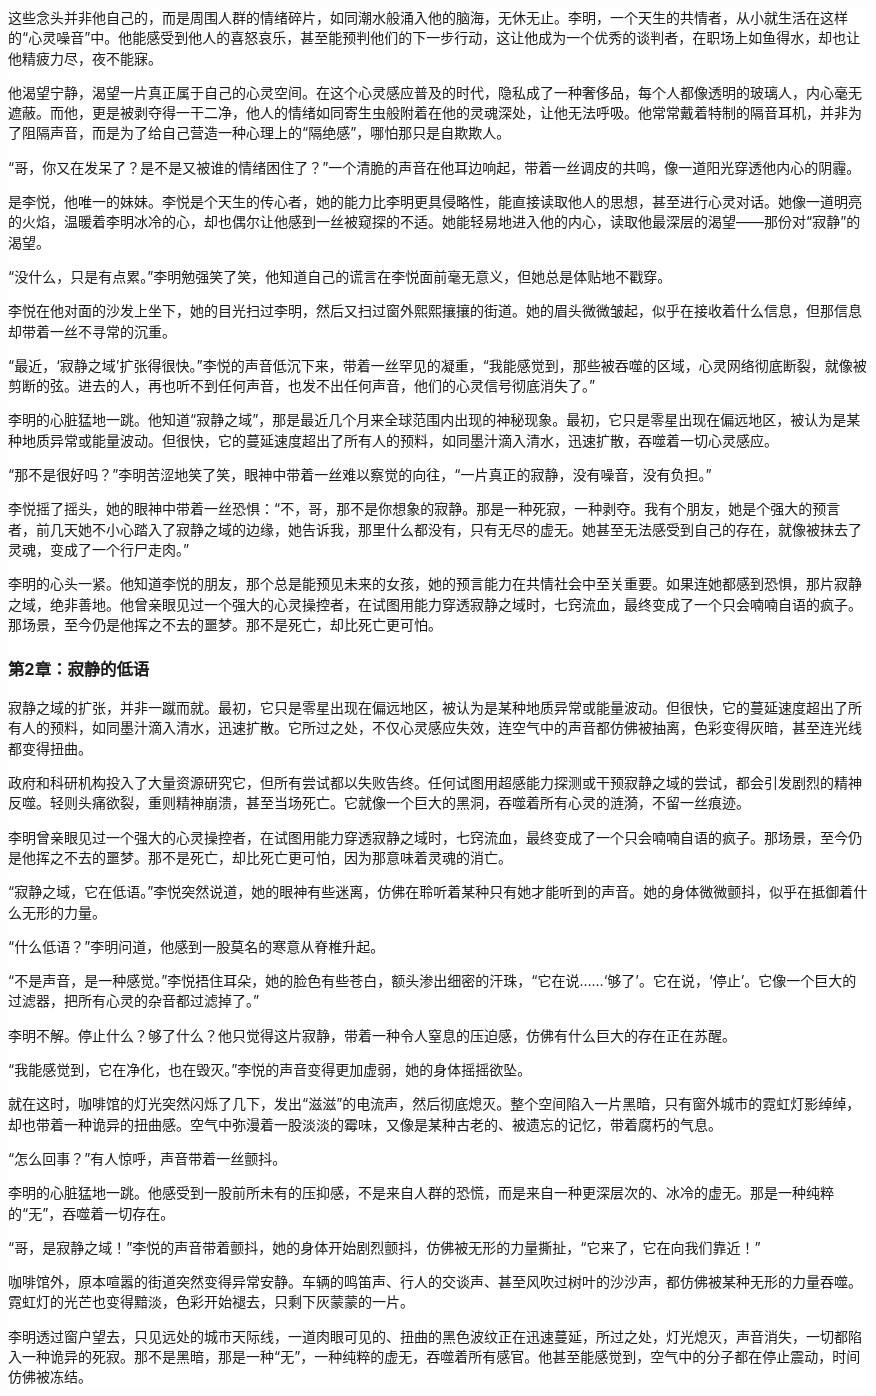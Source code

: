 这些念头并非他自己的，而是周围人群的情绪碎片，如同潮水般涌入他的脑海，无休无止。李明，一个天生的共情者，从小就生活在这样的“心灵噪音”中。他能感受到他人的喜怒哀乐，甚至能预判他们的下一步行动，这让他成为一个优秀的谈判者，在职场上如鱼得水，却也让他精疲力尽，夜不能寐。

他渴望宁静，渴望一片真正属于自己的心灵空间。在这个心灵感应普及的时代，隐私成了一种奢侈品，每个人都像透明的玻璃人，内心毫无遮蔽。而他，更是被剥夺得一干二净，他人的情绪如同寄生虫般附着在他的灵魂深处，让他无法呼吸。他常常戴着特制的隔音耳机，并非为了阻隔声音，而是为了给自己营造一种心理上的“隔绝感”，哪怕那只是自欺欺人。

“哥，你又在发呆了？是不是又被谁的情绪困住了？”一个清脆的声音在他耳边响起，带着一丝调皮的共鸣，像一道阳光穿透他内心的阴霾。

是李悦，他唯一的妹妹。李悦是个天生的传心者，她的能力比李明更具侵略性，能直接读取他人的思想，甚至进行心灵对话。她像一道明亮的火焰，温暖着李明冰冷的心，却也偶尔让他感到一丝被窥探的不适。她能轻易地进入他的内心，读取他最深层的渴望——那份对“寂静”的渴望。

“没什么，只是有点累。”李明勉强笑了笑，他知道自己的谎言在李悦面前毫无意义，但她总是体贴地不戳穿。

李悦在他对面的沙发上坐下，她的目光扫过李明，然后又扫过窗外熙熙攘攘的街道。她的眉头微微皱起，似乎在接收着什么信息，但那信息却带着一丝不寻常的沉重。

“最近，‘寂静之域’扩张得很快。”李悦的声音低沉下来，带着一丝罕见的凝重，“我能感觉到，那些被吞噬的区域，心灵网络彻底断裂，就像被剪断的弦。进去的人，再也听不到任何声音，也发不出任何声音，他们的心灵信号彻底消失了。”

李明的心脏猛地一跳。他知道“寂静之域”，那是最近几个月来全球范围内出现的神秘现象。最初，它只是零星出现在偏远地区，被认为是某种地质异常或能量波动。但很快，它的蔓延速度超出了所有人的预料，如同墨汁滴入清水，迅速扩散，吞噬着一切心灵感应。

“那不是很好吗？”李明苦涩地笑了笑，眼神中带着一丝难以察觉的向往，“一片真正的寂静，没有噪音，没有负担。”

李悦摇了摇头，她的眼神中带着一丝恐惧：“不，哥，那不是你想象的寂静。那是一种死寂，一种剥夺。我有个朋友，她是个强大的预言者，前几天她不小心踏入了寂静之域的边缘，她告诉我，那里什么都没有，只有无尽的虚无。她甚至无法感受到自己的存在，就像被抹去了灵魂，变成了一个行尸走肉。”

李明的心头一紧。他知道李悦的朋友，那个总是能预见未来的女孩，她的预言能力在共情社会中至关重要。如果连她都感到恐惧，那片寂静之域，绝非善地。他曾亲眼见过一个强大的心灵操控者，在试图用能力穿透寂静之域时，七窍流血，最终变成了一个只会喃喃自语的疯子。那场景，至今仍是他挥之不去的噩梦。那不是死亡，却比死亡更可怕。

### 第2章：寂静的低语

寂静之域的扩张，并非一蹴而就。最初，它只是零星出现在偏远地区，被认为是某种地质异常或能量波动。但很快，它的蔓延速度超出了所有人的预料，如同墨汁滴入清水，迅速扩散。它所过之处，不仅心灵感应失效，连空气中的声音都仿佛被抽离，色彩变得灰暗，甚至连光线都变得扭曲。

政府和科研机构投入了大量资源研究它，但所有尝试都以失败告终。任何试图用超感能力探测或干预寂静之域的尝试，都会引发剧烈的精神反噬。轻则头痛欲裂，重则精神崩溃，甚至当场死亡。它就像一个巨大的黑洞，吞噬着所有心灵的涟漪，不留一丝痕迹。

李明曾亲眼见过一个强大的心灵操控者，在试图用能力穿透寂静之域时，七窍流血，最终变成了一个只会喃喃自语的疯子。那场景，至今仍是他挥之不去的噩梦。那不是死亡，却比死亡更可怕，因为那意味着灵魂的消亡。

“寂静之域，它在低语。”李悦突然说道，她的眼神有些迷离，仿佛在聆听着某种只有她才能听到的声音。她的身体微微颤抖，似乎在抵御着什么无形的力量。

“什么低语？”李明问道，他感到一股莫名的寒意从脊椎升起。

“不是声音，是一种感觉。”李悦捂住耳朵，她的脸色有些苍白，额头渗出细密的汗珠，“它在说……‘够了’。它在说，‘停止’。它像一个巨大的过滤器，把所有心灵的杂音都过滤掉了。”

李明不解。停止什么？够了什么？他只觉得这片寂静，带着一种令人窒息的压迫感，仿佛有什么巨大的存在正在苏醒。

“我能感觉到，它在净化，也在毁灭。”李悦的声音变得更加虚弱，她的身体摇摇欲坠。

就在这时，咖啡馆的灯光突然闪烁了几下，发出“滋滋”的电流声，然后彻底熄灭。整个空间陷入一片黑暗，只有窗外城市的霓虹灯影绰绰，却也带着一种诡异的扭曲感。空气中弥漫着一股淡淡的霉味，又像是某种古老的、被遗忘的记忆，带着腐朽的气息。

“怎么回事？”有人惊呼，声音带着一丝颤抖。

李明的心脏猛地一跳。他感受到一股前所未有的压抑感，不是来自人群的恐慌，而是来自一种更深层次的、冰冷的虚无。那是一种纯粹的“无”，吞噬着一切存在。

“哥，是寂静之域！”李悦的声音带着颤抖，她的身体开始剧烈颤抖，仿佛被无形的力量撕扯，“它来了，它在向我们靠近！”

咖啡馆外，原本喧嚣的街道突然变得异常安静。车辆的鸣笛声、行人的交谈声、甚至风吹过树叶的沙沙声，都仿佛被某种无形的力量吞噬。霓虹灯的光芒也变得黯淡，色彩开始褪去，只剩下灰蒙蒙的一片。

李明透过窗户望去，只见远处的城市天际线，一道肉眼可见的、扭曲的黑色波纹正在迅速蔓延，所过之处，灯光熄灭，声音消失，一切都陷入一种诡异的死寂。那不是黑暗，那是一种“无”，一种纯粹的虚无，吞噬着所有感官。他甚至能感觉到，空气中的分子都在停止震动，时间仿佛被冻结。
● ● ● ●
THE TASK: An exact retyping of the material, minus the pictures, is the required answer.

YOUR RESPONSE:
Source code

: 这些念头并非他自己的，而是周围人群的情绪碎片，如同潮水般涌入他的脑海，无休无止。李明，一个天生的共情者，从小就生活在这样的“心灵噪音”中。他能感受到他人的喜怒哀乐，甚至能预判他们的下一步行动，这让他成为一个优秀的谈判者，在职场上如鱼得水，却也让他精疲力尽，夜不能寐。

他渴望宁静，渴望一片真正属于自己的心灵空间。在这个心灵感应普及的时代，隐私成了一种奢侈品，每个人都像透明的玻璃人，内心毫无遮蔽。而他，更是被剥夺得一干二净，他人的情绪如同寄生虫般附着在他的灵魂深处，让他无法呼吸。他常常戴着特制的隔音耳机，并非为了阻隔声音，而是为了给自己营造一种心理上的“隔绝感”，哪怕那只是自欺欺人。

“哥，你又在发呆了？是不是又被谁的情绪困住了？”一个清脆的声音在他耳边响起，带着一丝调皮的共鸣，像一道阳光穿透他内心的阴霾。

是李悦，他唯一的妹妹。李悦是个天生的传心者，她的能力比李明更具侵略性，能直接读取他人的思想，甚至进行心灵对话。她像一道明亮的火焰，温暖着李明冰冷的心，却也偶尔让他感到一丝被窥探的不适。她能轻易地进入他的内心，读取他最深层的渴望——那份对“寂静”的渴望。

“没什么，只是有点累。”李明勉强笑了笑，他知道自己的谎言在李悦面前毫无意义，但她总是体贴地不戳穿。

李悦在他对面的沙发上坐下，她的目光扫过李明，然后又扫过窗外熙熙攘攘的街道。她的眉头微微皱起，似乎在接收着什么信息，但那信息却带着一丝不寻常的沉重。

“最近，‘寂静之域’扩张得很快。”李悦的声音低沉下来，带着一丝罕见的凝重，“我能感觉到，那些被吞噬的区域，心灵网络彻底断裂，就像被剪断的弦。进去的人，再也听不到任何声音，也发不出任何声音，他们的心灵信号彻底消失了。”

李明的心脏猛地一跳。他知道“寂静之域”，那是最近几个月来全球范围内出现的神秘现象。最初，它只是零星出现在偏远地区，被认为是某种地质异常或能量波动。但很快，它的蔓延速度超出了所有人的预料，如同墨汁滴入清水，迅速扩散，吞噬着一切心灵感应。

“那不是很好吗？”李明苦涩地笑了笑，眼神中带着一丝难以察觉的向往，“一片真正的寂静，没有噪音，没有负担。”

李悦摇了摇头，她的眼神中带着一丝恐惧：“不，哥，那不是你想象的寂静。那是一种死寂，一种剥夺。我有个朋友，她是个强大的预言者，前几天她不小心踏入了寂静之域的边缘，她告诉我，那里什么都没有，只有无尽的虚无。她甚至无法感受到自己的存在，就像被抹去了灵魂，变成了一个行尸走肉。”

李明的心头一紧。他知道李悦的朋友，那个总是能预见未来的女孩，她的预言能力在共情社会中至关重要。如果连她都感到恐惧，那片寂静之域，绝非善地。他曾亲眼见过一个强大的心灵操控者，在试图用能力穿透寂静之域时，七窍流血，最终变成了一个只会喃喃自语的疯子。那场景，至今仍是他挥之不去的噩梦。那不是死亡，却比死亡更可怕。

### 第2章：寂静的低语

寂静之域的扩张，并非一蹴而就。最初，它只是零星出现在偏远地区，被认为是某种地质异常或能量波动。但很快，它的蔓延速度超出了所有人的预料，如同墨汁滴入清水，迅速扩散。它所过之处，不仅心灵感应失效，连空气中的声音都仿佛被抽离，色彩变得灰暗，甚至连光线都变得扭曲。

政府和科研机构投入了大量资源研究它，但所有尝试都以失败告终。任何试图用超感能力探测或干预寂静之域的尝试，都会引发剧烈的精神反噬。轻则头痛欲裂，重则精神崩溃，甚至当场死亡。它就像一个巨大的黑洞，吞噬着所有心灵的涟漪，不留一丝痕迹。

李明曾亲眼见过一个强大的心灵操控者，在试图用能力穿透寂静之域时，七窍流血，最终变成了一个只会喃喃自语的疯子。那场景，至今仍是他挥之不去的噩梦。那不是死亡，却比死亡更可怕，因为那意味着灵魂的消亡。

“寂静之域，它在低语。”李悦突然说道，她的眼神有些迷离，仿佛在聆听着某种只有她才能听到的声音。她的身体微微颤抖，似乎在抵御着什么无形的力量。

“什么低语？”李明问道，他感到一股莫名的寒意从脊椎升起。

“不是声音，是一种感觉。”李悦捂住耳朵，她的脸色有些苍白，额头渗出细密的汗珠，“它在说……‘够了’。它在说，‘停止’。它像一个巨大的过滤器，把所有心灵的杂音都过滤掉了。”

李明不解。停止什么？够了什么？他只觉得这片寂静，带着一种令人窒息的压迫感，仿佛有什么巨大的存在正在苏醒。

“我能感觉到，它在净化，也在毁灭。”李悦的声音变得更加虚弱，她的身体摇摇欲坠。

就在这时，咖啡馆的灯光突然闪烁了几下，发出“滋滋”的电流声，然后彻底熄灭。整个空间陷入一片黑暗，只有窗外城市的霓虹灯影绰绰，却也带着一种诡异的扭曲感。空气中弥漫着一股淡淡的霉味，又像是某种古老的、被遗忘的记忆，带着腐朽的气息。

“怎么回事？”有人惊呼，声音带着一丝颤抖。

李明的心脏猛地一跳。他感受到一股前所未有的压抑感，不是来自人群的恐慌，而是来自一种更深层次的、冰冷的虚无。那是一种纯粹的“无”，吞噬着一切存在。

“哥，是寂静之域！”李悦的声音带着颤抖，她的身体开始剧烈颤抖，仿佛被无形的力量撕扯，“它来了，它在向我们靠近！”

咖啡馆外，原本喧嚣的街道突然变得异常安静。车辆的鸣笛声、行人的交谈声、甚至风吹过树叶的沙沙声，都仿佛被某种无形的力量吞噬。霓虹灯的光芒也变得黯淡，色彩开始褪去，只剩下灰蒙蒙的一片。

李明透过窗户望去，只见远处的城市天际线，一道肉眼可见的、扭曲的黑色波纹正在迅速蔓延，所过之处，灯光熄灭，声音消失，一切都陷入一种诡异的死寂。那不是黑暗，那是一种“无”，一种纯粹的虚无，吞噬着所有感官。他甚至能感觉到，空气中的分子都在停止震动，时间仿佛被冻结。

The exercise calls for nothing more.